When you'll see this
- A dashboard UI tried to load details for a key that was already revoked or deleted.
- A management script referenced a key ID from a different environment or a different account.
- A copy-paste introduced a typo in the key ID.
- The key was created and immediately revoked in a previous test, and stale state is referencing it.
Learn more about how this works
Key lookups are account-scoped. A key ID that exists for account A returns key_not_found when looked up by account B — we don't disclose whether the ID exists somewhere else.
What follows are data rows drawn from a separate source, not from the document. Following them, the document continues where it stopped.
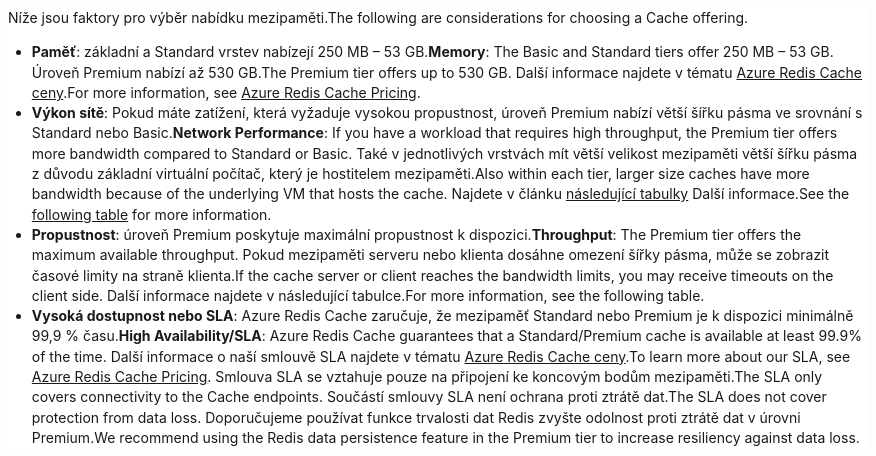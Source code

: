 <span data-ttu-id="0292f-170">Níže jsou faktory pro výběr nabídku mezipaměti.</span><span class="sxs-lookup"><span data-stu-id="0292f-170">The following are considerations for choosing a Cache offering.</span></span>

* <span data-ttu-id="0292f-171">**Paměť**: základní a Standard vrstev nabízejí 250 MB – 53 GB.</span><span class="sxs-lookup"><span data-stu-id="0292f-171">**Memory**: The Basic and Standard tiers offer 250 MB – 53 GB.</span></span> <span data-ttu-id="0292f-172">Úroveň Premium nabízí až 530 GB.</span><span class="sxs-lookup"><span data-stu-id="0292f-172">The Premium tier offers up to 530 GB.</span></span> <span data-ttu-id="0292f-173">Další informace najdete v tématu [Azure Redis Cache ceny](https://azure.microsoft.com/pricing/details/cache/).</span><span class="sxs-lookup"><span data-stu-id="0292f-173">For more information, see [Azure Redis Cache Pricing](https://azure.microsoft.com/pricing/details/cache/).</span></span>
* <span data-ttu-id="0292f-174">**Výkon sítě**: Pokud máte zatížení, která vyžaduje vysokou propustnost, úroveň Premium nabízí větší šířku pásma ve srovnání s Standard nebo Basic.</span><span class="sxs-lookup"><span data-stu-id="0292f-174">**Network Performance**: If you have a workload that requires high throughput, the Premium tier offers more bandwidth compared to Standard or Basic.</span></span> <span data-ttu-id="0292f-175">Také v jednotlivých vrstvách mít větší velikost mezipaměti větší šířku pásma z důvodu základní virtuální počítač, který je hostitelem mezipaměti.</span><span class="sxs-lookup"><span data-stu-id="0292f-175">Also within each tier, larger size caches have more bandwidth because of the underlying VM that hosts the cache.</span></span> <span data-ttu-id="0292f-176">Najdete v článku [následující tabulky](#cache-performance) Další informace.</span><span class="sxs-lookup"><span data-stu-id="0292f-176">See the [following table](#cache-performance) for more information.</span></span>
* <span data-ttu-id="0292f-177">**Propustnost**: úroveň Premium poskytuje maximální propustnost k dispozici.</span><span class="sxs-lookup"><span data-stu-id="0292f-177">**Throughput**: The Premium tier offers the maximum available throughput.</span></span> <span data-ttu-id="0292f-178">Pokud mezipaměti serveru nebo klienta dosáhne omezení šířky pásma, může se zobrazit časové limity na straně klienta.</span><span class="sxs-lookup"><span data-stu-id="0292f-178">If the cache server or client reaches the bandwidth limits, you may receive timeouts on the client side.</span></span> <span data-ttu-id="0292f-179">Další informace najdete v následující tabulce.</span><span class="sxs-lookup"><span data-stu-id="0292f-179">For more information, see the following table.</span></span>
* <span data-ttu-id="0292f-180">**Vysoká dostupnost nebo SLA**: Azure Redis Cache zaručuje, že mezipaměť Standard nebo Premium je k dispozici minimálně 99,9 % času.</span><span class="sxs-lookup"><span data-stu-id="0292f-180">**High Availability/SLA**: Azure Redis Cache guarantees that a Standard/Premium cache is available at least 99.9% of the time.</span></span> <span data-ttu-id="0292f-181">Další informace o naší smlouvě SLA najdete v tématu [Azure Redis Cache ceny](https://azure.microsoft.com/support/legal/sla/cache/v1_0/).</span><span class="sxs-lookup"><span data-stu-id="0292f-181">To learn more about our SLA, see [Azure Redis Cache Pricing](https://azure.microsoft.com/support/legal/sla/cache/v1_0/).</span></span> <span data-ttu-id="0292f-182">Smlouva SLA se vztahuje pouze na připojení ke koncovým bodům mezipaměti.</span><span class="sxs-lookup"><span data-stu-id="0292f-182">The SLA only covers connectivity to the Cache endpoints.</span></span> <span data-ttu-id="0292f-183">Součástí smlouvy SLA není ochrana proti ztrátě dat.</span><span class="sxs-lookup"><span data-stu-id="0292f-183">The SLA does not cover protection from data loss.</span></span> <span data-ttu-id="0292f-184">Doporučujeme používat funkce trvalosti dat Redis zvyšte odolnost proti ztrátě dat v úrovni Premium.</span><span class="sxs-lookup"><span data-stu-id="0292f-184">We recommend using the Redis data persistence feature in the Premium tier to increase resiliency against data loss.</span></span>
Like account lookups, this is deliberate: a working "does this key ID exist anywhere" oracle would be useful for attackers and useful for almost nobody else.
The most common gotcha: this is not about authenticating with a key (that's api_key_not_found, which is the 401 path during a real request). This error is about managing a key from the dashboard or management API. Different layer, different fix.
Example response
{
"success": false,
"error": "key_not_found",
"message": "API key not found or you do not have permission to access it.",
"details": [],
"retry_after": null,
"doc_url": "https://docs.asterwise.com/reference/errors/key_not_found",
"request_id": "req_01HXYZABCDEFGH",
"timestamp": "2026-05-25T12:34:56Z"
}
- Sign in at asterwise.com/dashboard and open the API Keys page to see your current key IDs.
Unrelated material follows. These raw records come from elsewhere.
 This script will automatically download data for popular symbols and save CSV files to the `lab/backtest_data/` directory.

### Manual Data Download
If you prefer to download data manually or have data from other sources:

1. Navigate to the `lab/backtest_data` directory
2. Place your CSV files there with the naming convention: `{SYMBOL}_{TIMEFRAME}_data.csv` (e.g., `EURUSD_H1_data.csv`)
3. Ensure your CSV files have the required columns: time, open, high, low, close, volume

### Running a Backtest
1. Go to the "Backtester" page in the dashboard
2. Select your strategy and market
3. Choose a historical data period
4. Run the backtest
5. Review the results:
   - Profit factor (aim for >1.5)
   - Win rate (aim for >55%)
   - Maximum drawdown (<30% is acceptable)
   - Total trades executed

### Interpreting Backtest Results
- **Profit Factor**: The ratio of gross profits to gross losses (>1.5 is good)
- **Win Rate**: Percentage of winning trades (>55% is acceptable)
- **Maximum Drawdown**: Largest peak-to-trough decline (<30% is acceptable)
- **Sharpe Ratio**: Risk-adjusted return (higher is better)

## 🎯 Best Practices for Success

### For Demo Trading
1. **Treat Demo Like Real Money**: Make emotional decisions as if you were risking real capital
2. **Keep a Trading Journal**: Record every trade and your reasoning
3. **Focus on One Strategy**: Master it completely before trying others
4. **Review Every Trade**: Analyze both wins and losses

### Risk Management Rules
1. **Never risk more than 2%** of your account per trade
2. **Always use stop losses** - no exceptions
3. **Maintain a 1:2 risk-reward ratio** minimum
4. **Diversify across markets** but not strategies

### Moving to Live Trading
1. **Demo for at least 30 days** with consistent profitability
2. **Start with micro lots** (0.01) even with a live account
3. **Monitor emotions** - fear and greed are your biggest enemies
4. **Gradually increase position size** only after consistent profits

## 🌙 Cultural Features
- Compare against the ID in the failing request — typos and copy-paste artifacts are the leading cause.
- If the key was created in a different account (consulting, agency, multi-tenant work), switch to that account's session and retry.
Hard 404 — don't retry, surface clearly, route to the dashboard.
Python:
Production handler
- Python
- TypeScript
import httpx
class KeyNotFoundError(Exception):
"""API key not found under this account."""
def get_key(key_id, base_url, headers):
response = httpx.get(
f"{base_url}/v1/keys/{key_id}",
headers=headers,
timeout=10,
)
if response.status_code == 404:
body = response.json()
if body.get("error") == "key_not_found":
raise KeyNotFoundError(
f"Key {key_id} not found. "
f"List keys at asterwise.com/dashboard."
)
response.raise_for_status()
return response.json()
class KeyNotFoundError extends Error {}
async function getKey(keyId: string, baseUrl: string, headers: HeadersInit) {
const response = await fetch(`${baseUrl}/v1/keys/${keyId}`, { headers });
if (response.status === 404) {
const body = await response.json();
if (body.error === "key_not_found") {
throw new KeyNotFoundError(
`Key ${keyId} not found. ` +
`List keys at asterwise.com/dashboard.`,
);
}
}
if (!response.ok) throw new Error(`HTTP ${response.status}`);
return response.json();
}
Avoid this error by
- Always list keys (GET
/v1/keys) before referencing a specific key ID. Stale references are the leading cause of this error in management scripts. - Don't hardcode key IDs across environments — staging IDs don't exist in production and vice versa.
- When revoking a key, treat subsequent lookups of that ID as expected failures rather than errors. Revoked keys are gone.
- If you're building team tooling that manages keys for multiple users, store the owning account alongside every key ID so you query the right account context.